— Exercise requirements —
Copy each line of the data below, character for character.

— Records —
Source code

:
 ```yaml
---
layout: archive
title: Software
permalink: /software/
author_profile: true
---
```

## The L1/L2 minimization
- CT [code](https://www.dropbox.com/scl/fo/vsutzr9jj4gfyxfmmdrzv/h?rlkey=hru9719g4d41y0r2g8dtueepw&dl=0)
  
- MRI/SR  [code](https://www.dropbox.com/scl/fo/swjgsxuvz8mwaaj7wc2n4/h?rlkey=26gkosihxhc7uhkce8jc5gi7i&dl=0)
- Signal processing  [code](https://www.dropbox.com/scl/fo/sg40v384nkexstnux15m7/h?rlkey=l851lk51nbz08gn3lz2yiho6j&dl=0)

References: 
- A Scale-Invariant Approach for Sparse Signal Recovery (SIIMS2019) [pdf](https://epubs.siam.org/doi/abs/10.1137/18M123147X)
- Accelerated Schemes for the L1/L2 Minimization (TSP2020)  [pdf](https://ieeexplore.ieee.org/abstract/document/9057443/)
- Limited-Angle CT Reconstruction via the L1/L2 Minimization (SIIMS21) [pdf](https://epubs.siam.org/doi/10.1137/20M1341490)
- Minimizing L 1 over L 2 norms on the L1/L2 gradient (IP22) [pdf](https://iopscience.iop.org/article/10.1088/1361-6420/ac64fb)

— Exercise answer —
Source code

:
 ```yaml
---
layout: archive
title: Software
permalink: /software/
author_profile: true
---
```

## The L1/L2 minimization
- CT [code](https://www.dropbox.com/scl/fo/vsutzr9jj4gfyxfmmdrzv/h?rlkey=hru9719g4d41y0r2g8dtueepw&dl=0)
  
- MRI/SR  [code](https://www.dropbox.com/scl/fo/swjgsxuvz8mwaaj7wc2n4/h?rlkey=26gkosihxhc7uhkce8jc5gi7i&dl=0)
- Signal processing  [code](https://www.dropbox.com/scl/fo/sg40v384nkexstnux15m7/h?rlkey=l851lk51nbz08gn3lz2yiho6j&dl=0)

References: 
- A Scale-Invariant Approach for Sparse Signal Recovery (SIIMS2019) [pdf](https://epubs.siam.org/doi/abs/10.1137/18M123147X)
- Accelerated Schemes for the L1/L2 Minimization (TSP2020)  [pdf](https://ieeexplore.ieee.org/abstract/document/9057443/)
- Limited-Angle CT Reconstruction via the L1/L2 Minimization (SIIMS21) [pdf](https://epubs.siam.org/doi/10.1137/20M1341490)
- Minimizing L 1 over L 2 norms on the L1/L2 gradient (IP22) [pdf](https://iopscience.iop.org/article/10.1088/1361-6420/ac64fb)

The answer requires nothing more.